1. As I plowed my way through the seemingly endless passages in Chapter XV, "Machinery and Modern Industry" in which Marx copies out and reproduces detailed descriptions of the appalling conditions of life and work of children in early industrial capitalist enterprises, I reflected that since all of this took place almost two hundred years ago, my students would probably have difficulty seeing it as anything other than a tale of horribles from an era long past. A few moments with Google turned up a very nice story about the fourteen hour days put in by twelve year old girls and boys in Apple's Chinese factories, where they earn less than a dollar an hour for making the IPhones that I and my students carry about with us. At an appropriate time, I shall read it to them.

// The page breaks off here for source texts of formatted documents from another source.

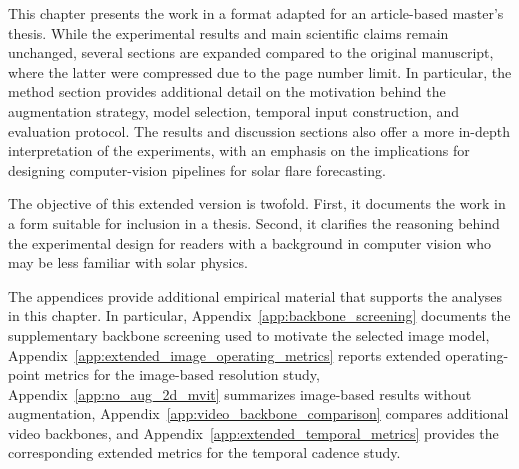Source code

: \setcounter{corA}{0}
\anglais

\articleenchapitre
\providecommand{\best}[1]{\bm{#1}}





\maketitle
\label{chap:article1}

\newpage
This chapter presents the work in a format adapted for an article-based master's thesis. While the experimental results and main scientific claims remain unchanged, several sections are expanded compared to the original manuscript, where the latter were compressed due to the page number limit. In particular, the method section provides additional detail on the motivation behind the augmentation strategy, model selection, temporal input construction, and evaluation protocol. The results and discussion sections also offer a more in-depth interpretation of the experiments, with an emphasis on the implications for designing computer-vision pipelines for solar flare forecasting.

The objective of this extended version is twofold. First, it documents the work in a form suitable for inclusion in a thesis. Second, it clarifies the reasoning behind the experimental design for readers with a background in computer vision who may be less familiar with solar physics.

The appendices provide additional empirical material that supports the analyses in this chapter. In particular, Appendix~\ref{app:backbone_screening} documents the supplementary backbone screening used to motivate the selected image model, Appendix~\ref{app:extended_image_operating_metrics} reports extended operating-point metrics for the image-based resolution study, Appendix~\ref{app:no_aug_2d_mvit} summarizes image-based results without augmentation, Appendix~\ref{app:video_backbone_comparison} compares additional video backbones, and Appendix~\ref{app:extended_temporal_metrics} provides the corresponding extended metrics for the temporal cadence study.

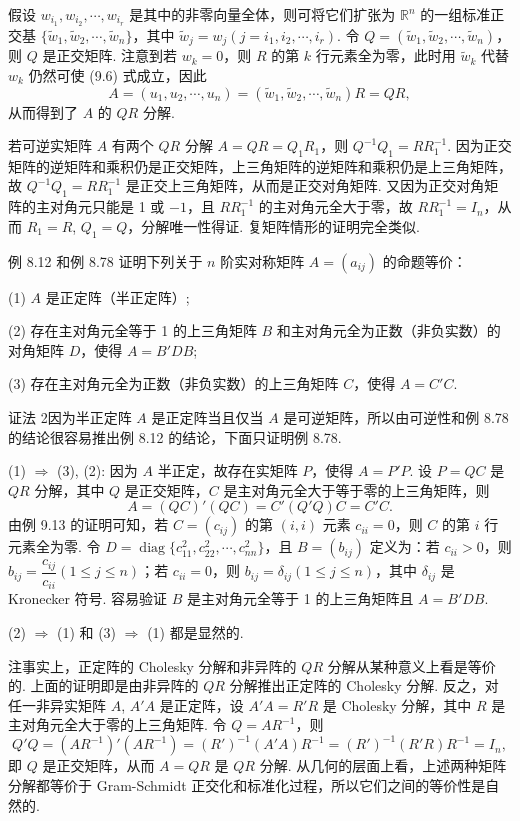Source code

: \documentclass[UTF8, 12pt, fontset=fandol, oneside]{ctexart}
\begin{document}
假设 $w_{i_1},w_{i_2},\cdots,w_{i_r}$ 是其中的非零向量全体，则可将它们扩张为 $\mathbb{R}^n$ 的一组标准正交基 $\{\widetilde{w}_1,\widetilde{w}_2,\cdots,\widetilde{w}_n\}$，其中 $\widetilde{w}_j=w_j(j=i_1,i_2,\cdots,i_r)$. 令 $Q=(\widetilde{w}_1,\widetilde{w}_2,\cdots,\widetilde{w}_n)$，则 $Q$ 是正交矩阵. 注意到若 $w_k=0$，则 $R$ 的第 $k$ 行元素全为零，此时用 $\widetilde{w}_k$ 代替 $w_k$ 仍然可使 (9.6) 式成立，因此
\[
A=(u_1,u_2,\cdots,u_n)=(\widetilde{w}_1,\widetilde{w}_2,\cdots,\widetilde{w}_n)R=QR,
\]
从而得到了 $A$ 的 $QR$ 分解.

若可逆实矩阵 $A$ 有两个 $QR$ 分解 $A=QR=Q_1R_1$，则 $Q^{-1}Q_1=RR_1^{-1}$. 因为正交矩阵的逆矩阵和乘积仍是正交矩阵，上三角矩阵的逆矩阵和乘积仍是上三角矩阵，故 $Q^{-1}Q_1=RR_1^{-1}$ 是正交上三角矩阵，从而是正交对角矩阵. 又因为正交对角矩阵的主对角元只能是 1 或 $-1$，且 $RR_1^{-1}$ 的主对角元全大于零，故 $RR_1^{-1}=I_n$，从而 $R_1=R$, $Q_1=Q$，分解唯一性得证. 复矩阵情形的证明完全类似.

例 8.12 和例 8.78 证明下列关于 $n$ 阶实对称矩阵 $A=(a_{ij})$ 的命题等价：

(1) $A$ 是正定阵（半正定阵）;

(2) 存在主对角元全等于 1 的上三角矩阵 $B$ 和主对角元全为正数（非负实数）的对角矩阵 $D$，使得 $A=B'DB$;

(3) 存在主对角元全为正数（非负实数）的上三角矩阵 $C$，使得 $A=C'C$.

证法 2\quad 因为半正定阵 $A$ 是正定阵当且仅当 $A$ 是可逆矩阵，所以由可逆性和例 8.78 的结论很容易推出例 8.12 的结论，下面只证明例 8.78.

(1) $\Rightarrow$ (3), (2): 因为 $A$ 半正定，故存在实矩阵 $P$，使得 $A=P'P$. 设 $P=QC$ 是 $QR$ 分解，其中 $Q$ 是正交矩阵，$C$ 是主对角元全大于等于零的上三角矩阵，则
\[
A=(QC)'(QC)=C'(Q'Q)C=C'C.
\]
由例 9.13 的证明可知，若 $C=(c_{ij})$ 的第 $(i,i)$ 元素 $c_{ii}=0$，则 $C$ 的第 $i$ 行元素全为零. 令 $D=\operatorname{diag}\{c_{11}^2,c_{22}^2,\cdots,c_{nn}^2\}$，且 $B=(b_{ij})$ 定义为：若 $c_{ii}>0$，则 $b_{ij}=\dfrac{c_{ij}}{c_{ii}}(1\le j\le n)$；若 $c_{ii}=0$，则 $b_{ij}=\delta_{ij}(1\le j\le n)$，其中 $\delta_{ij}$ 是 Kronecker 符号. 容易验证 $B$ 是主对角元全等于 1 的上三角矩阵且 $A=B'DB$.

(2) $\Rightarrow$ (1) 和 (3) $\Rightarrow$ (1) 都是显然的.

注\quad 事实上，正定阵的 Cholesky 分解和非异阵的 $QR$ 分解从某种意义上看是等价的. 上面的证明即是由非异阵的 $QR$ 分解推出正定阵的 Cholesky 分解. 反之，对任一非异实矩阵 $A$, $A'A$ 是正定阵，设 $A'A=R'R$ 是 Cholesky 分解，其中 $R$ 是主对角元全大于零的上三角矩阵. 令 $Q=AR^{-1}$，则
\[
Q'Q=(AR^{-1})'(AR^{-1})=(R')^{-1}(A'A)R^{-1}=(R')^{-1}(R'R)R^{-1}=I_n,
\]
即 $Q$ 是正交矩阵，从而 $A=QR$ 是 $QR$ 分解. 从几何的层面上看，上述两种矩阵分解都等价于 Gram-Schmidt 正交化和标准化过程，所以它们之间的等价性是自然的.
\end{document}
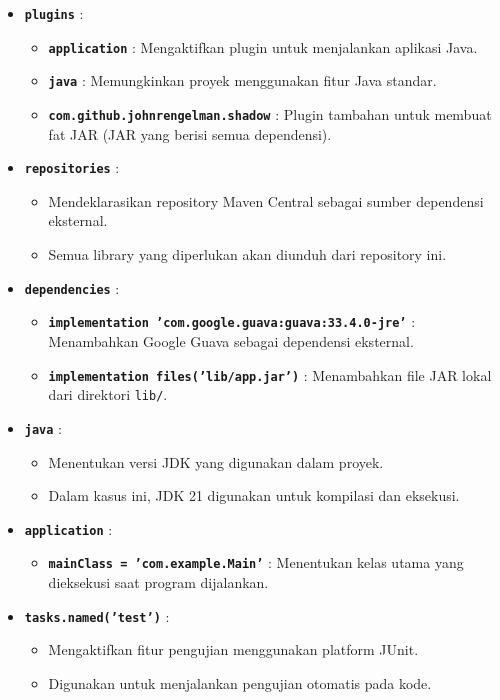 \begin{itemize}
	\item \textbf{\texttt{plugins}} :
	\begin{itemize}
		\item \textbf{\texttt{application}} : Mengaktifkan plugin untuk menjalankan aplikasi Java.
		\item \textbf{\texttt{java}} : Memungkinkan proyek menggunakan fitur Java standar.
		\item \textbf{\texttt{com.github.johnrengelman.shadow}} : Plugin tambahan untuk membuat fat JAR (JAR yang berisi semua dependensi).
	\end{itemize}
	
	\item \textbf{\texttt{repositories}} :
	\begin{itemize}
		\item Mendeklarasikan repository Maven Central sebagai sumber dependensi eksternal.
		\item Semua library yang diperlukan akan diunduh dari repository ini.
	\end{itemize}
	
	\item \textbf{\texttt{dependencies}} :
	\begin{itemize}
		\item \textbf{\texttt{implementation 'com.google.guava:guava:33.4.0-jre'}} : Menambahkan Google Guava sebagai dependensi eksternal.
		\item \textbf{\texttt{implementation files('lib/app.jar')}} : Menambahkan file JAR lokal dari direktori \texttt{lib/}.
	\end{itemize}
	
	\item \textbf{\texttt{java}} :
	\begin{itemize}
		\item Menentukan versi JDK yang digunakan dalam proyek.
		\item Dalam kasus ini, JDK 21 digunakan untuk kompilasi dan eksekusi.
	\end{itemize}
	
	\item \textbf{\texttt{application}} :
	\begin{itemize}
		\item \textbf{\texttt{mainClass = 'com.example.Main'}} : Menentukan kelas utama yang dieksekusi saat program dijalankan.
	\end{itemize}
	
	\item \textbf{\texttt{tasks.named('test')}} :
	\begin{itemize}
		\item Mengaktifkan fitur pengujian menggunakan platform JUnit.
		\item Digunakan untuk menjalankan pengujian otomatis pada kode.
	\end{itemize}
	

\end{itemize}

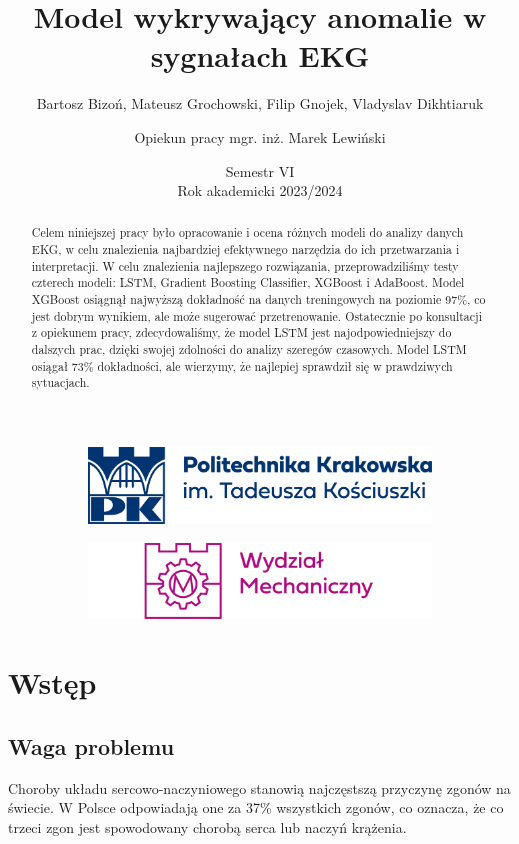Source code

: \documentclass[12pt,a4paper]{article}
\title{\huge{Model wykrywający anomalie w sygnałach EKG } }
\author{Bartosz Bizoń, Mateusz Grochowski, Filip Gnojek, Vladyslav Dikhtiaruk
\and \small{Opiekun pracy mgr. inż. Marek Lewiński}}
\date{Semestr VI \\ Rok akademicki 2023/2024}
\begin{document}
\begin{figure}
    \begin{subfigure}{.49\textwidth}
      \includegraphics[width=.7\linewidth]{images/PK_POZIOM_RGB.png}
      \centering
    \end{subfigure}
    \begin{subfigure}{.49\textwidth}
      \includegraphics[width=.7\linewidth]{WM_RGB.png}
      \centering
    \end{subfigure}
\end{figure}
\maketitle


\begin{abstract} 
Celem niniejszej pracy było opracowanie i ocena różnych modeli do analizy danych EKG, w celu znalezienia najbardziej efektywnego narzędzia do ich przetwarzania i interpretacji. W celu znalezienia najlepszego rozwiązania, przeprowadziliśmy testy czterech modeli: LSTM, Gradient Boosting Classifier, XGBoost i AdaBoost. Model XGBoost osiągnął najwyższą dokładność na danych treningowych na poziomie 97\%, co jest dobrym wynikiem, ale może sugerować przetrenowanie. Ostatecznie po konsultacji z opiekunem pracy, zdecydowaliśmy, że model LSTM jest najodpowiedniejszy do dalszych prac, dzięki swojej zdolności do analizy szeregów czasowych. Model LSTM osiągał 73\% dokładności, ale wierzymy, że najlepiej sprawdził się w prawdziwych sytuacjach.

\end{abstract}

\newpage

\tableofcontents

\newpage
\section{Wstęp}

\subsection{Waga problemu}
Choroby układu sercowo-naczyniowego stanowią najczęstszą przyczynę zgonów na świecie. W Polsce odpowiadają one za 37\% wszystkich zgonów, co oznacza, że co trzeci zgon jest spowodowany chorobą serca lub naczyń krążenia.
\end{document}
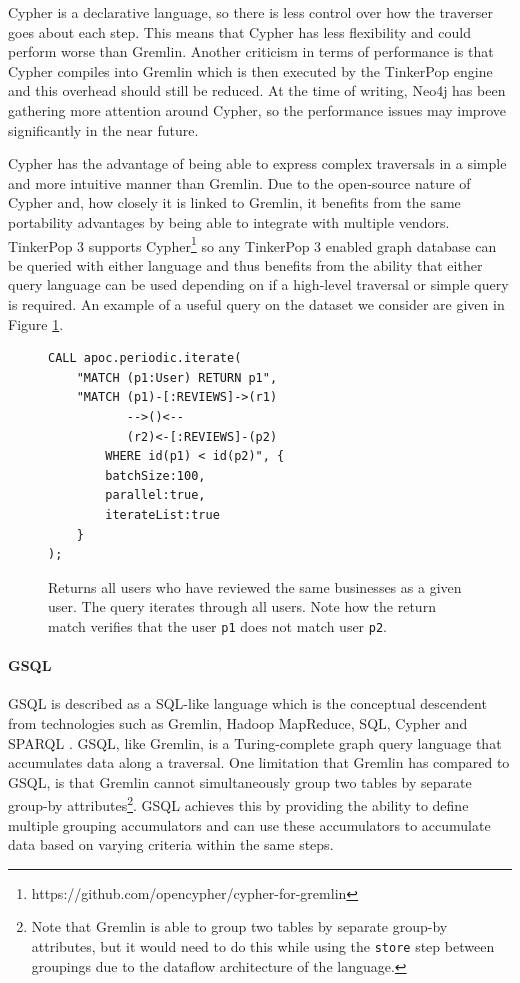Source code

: Cypher is a declarative language, so there is less control over how the traverser goes about each step. This means that Cypher has less flexibility and could perform worse than Gremlin. Another criticism in terms of performance is that Cypher compiles into Gremlin which is then executed by the TinkerPop engine \cite{backtothefuture} and this overhead should still be reduced. At the time of writing, Neo4j has been gathering more attention around Cypher, so the performance issues may improve significantly in the near future.

Cypher has the advantage of being able to express complex traversals in a simple and more intuitive manner than Gremlin. Due to the open-source nature of Cypher and, how closely it is linked to Gremlin, it benefits from the same portability advantages by being able to integrate with multiple vendors. TinkerPop 3 supports Cypher\footnote{https://github.com/opencypher/cypher-for-gremlin} so any TinkerPop 3 enabled graph database can be queried with either language and thus benefits from the ability that either query language can be used depending on if a high-level traversal or simple query is required. An example of a useful query on the dataset we consider are given in Figure \ref{lst:cypher-example-1}.

\begin{figure}[h]
    \centering
    \begin{lstlisting}[language=cypher]
CALL apoc.periodic.iterate(
    "MATCH (p1:User) RETURN p1",
    "MATCH (p1)-[:REVIEWS]->(r1)
           -->()<--
           (r2)<-[:REVIEWS]-(p2)
        WHERE id(p1) < id(p2)", {
        batchSize:100,
        parallel:true,
        iterateList:true
    }
);
    \end{lstlisting}
    \caption{Returns all users who have reviewed the same businesses as a given user. The query iterates through all users. Note how the return match verifies that the user \texttt{p1} does not match user \texttt{p2}.}
    \label{lst:cypher-example-1}
\end{figure}

\paragraph{GSQL}

GSQL is described as a SQL-like language which is the conceptual descendent from technologies such as Gremlin, Hadoop MapReduce, SQL, Cypher and SPARQL \cite{gsql-tigergraph}. GSQL, like Gremlin, is a Turing-complete graph query language that accumulates data along a traversal. One limitation that Gremlin has compared to GSQL, is that Gremlin cannot simultaneously group two tables by separate group-by attributes\footnote{Note that Gremlin is able to group two tables by separate group-by attributes, but it would need to do this while using the \texttt{store} step between groupings due to the dataflow architecture of the language.}. GSQL achieves this by providing the ability to define multiple grouping accumulators and can use these accumulators to accumulate data based on varying criteria within the same steps.

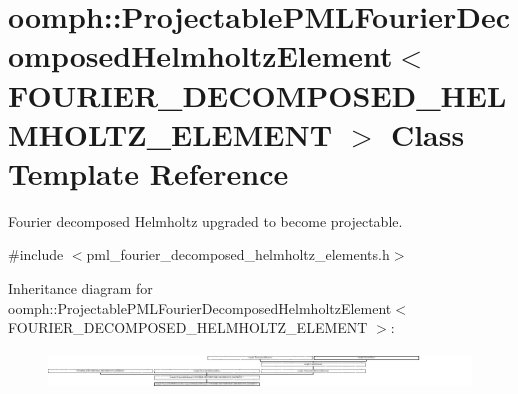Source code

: \hypertarget{classoomph_1_1ProjectablePMLFourierDecomposedHelmholtzElement}{}\section{oomph\+:\+:Projectable\+P\+M\+L\+Fourier\+Decomposed\+Helmholtz\+Element$<$ F\+O\+U\+R\+I\+E\+R\+\_\+\+D\+E\+C\+O\+M\+P\+O\+S\+E\+D\+\_\+\+H\+E\+L\+M\+H\+O\+L\+T\+Z\+\_\+\+E\+L\+E\+M\+E\+NT $>$ Class Template Reference}
\label{classoomph_1_1ProjectablePMLFourierDecomposedHelmholtzElement}


Fourier decomposed Helmholtz upgraded to become projectable.  




{\ttfamily \#include $<$pml\+\_\+fourier\+\_\+decomposed\+\_\+helmholtz\+\_\+elements.\+h$>$}

Inheritance diagram for oomph\+:\+:Projectable\+P\+M\+L\+Fourier\+Decomposed\+Helmholtz\+Element$<$ F\+O\+U\+R\+I\+E\+R\+\_\+\+D\+E\+C\+O\+M\+P\+O\+S\+E\+D\+\_\+\+H\+E\+L\+M\+H\+O\+L\+T\+Z\+\_\+\+E\+L\+E\+M\+E\+NT $>$\+:\begin{figure}[H]
\begin{center}
\leavevmode
\includegraphics[height=1.015965cm]{classoomph_1_1ProjectablePMLFourierDecomposedHelmholtzElement}
\end{center}
\end{figure}
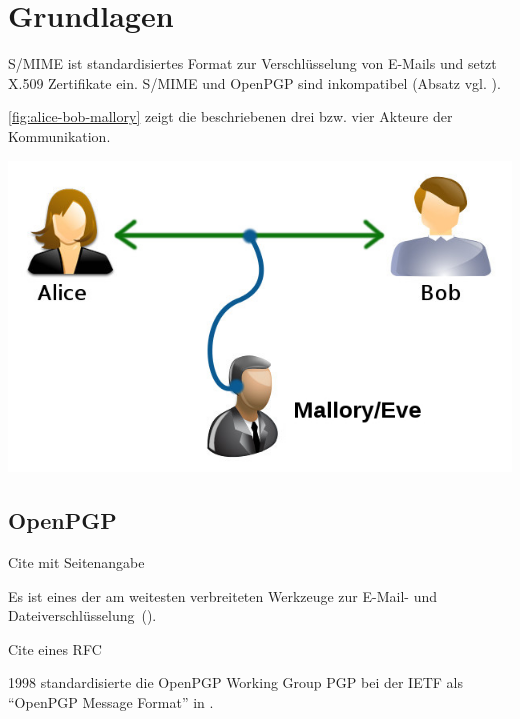 \chapter{Grundlagen}

S/MIME ist standardisiertes Format zur Verschlüsselung von E-Mails und setzt X.509 Zertifikate ein. S/MIME und OpenPGP sind inkompatibel (Absatz vgl. \cite[S. 667f]{book:kryptoschmeh}).


\vref{fig:alice-bob-mallory} zeigt die beschriebenen drei bzw. vier Akteure der Kommunikation.

\begin{minipage}[c]{\textwidth}
	\includegraphics{res/Alice-bob-eve}
	\label{fig:alice-bob-mallory}
\end{minipage}


\section{OpenPGP}\label{openpgp}
\begin{formal}
	Cite mit Seitenangabe
\end{formal}
Es ist eines der am weitesten verbreiteten Werkzeuge zur E-Mail- und Dateiverschlüsselung~(\cite[S. 995]{book:cyclocryptosec}).

\begin{formal}
	Cite eines RFC
\end{formal}
1998 standardisierte die OpenPGP Working Group PGP bei der \gls{IETF} als "`OpenPGP Message Format"' in \cite{rfc4880}.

2. Deep in Part VI now, "The Production of Absolute and Of Relative Surplus Value," territory frequented only by the most fanatic of Marxist loyalists. Grinding through Marx's rather tedious ringing of the changes on variations in the length of the work day, the intensity of the work process, and the productiveness of labour, I come upon a four-page chapter, "Various Formulae for the Rate of Surplus-Value," in which, suddenly, unexpectedly, wonderfully, I find the following passage:
"The habit of representing surplus-value and value of labour-power as fractions of the value created -- a habit that originates in the capitalist mode of production itself, and whose import will hereafter be disclosed -- conceals the very transaction that characterises capital, namely the exchange of variable capital for living labour-power, and the consequent exclusion of the labourer from the product. Instead of the real fact, we have the semblance of an association, in which the labourer and capitalist divide the product in proportion to the different elements which they respectively contribute to its formation."
It may not be immediately obvious to some of you, but this is a brilliant attack by Marx on the neo-Classical use of Euler's Theorem to prove that labour and capital each receive their marginal product, and hence, as Professor Pangloss says, that all is for the best in the best of all possible worlds.
Since I am morally certain that Marx did not know Euler's Theorem, and since he published this book ten years before Walras, Jevons, and Menger each bestowed the marginalist revolution on a world hungry for enlightenment, it is simply wonderful that Marx had the genius to expose the meretriciousness of that "gift" before it was even given. [I use "meretriciousness" in its original meaning.]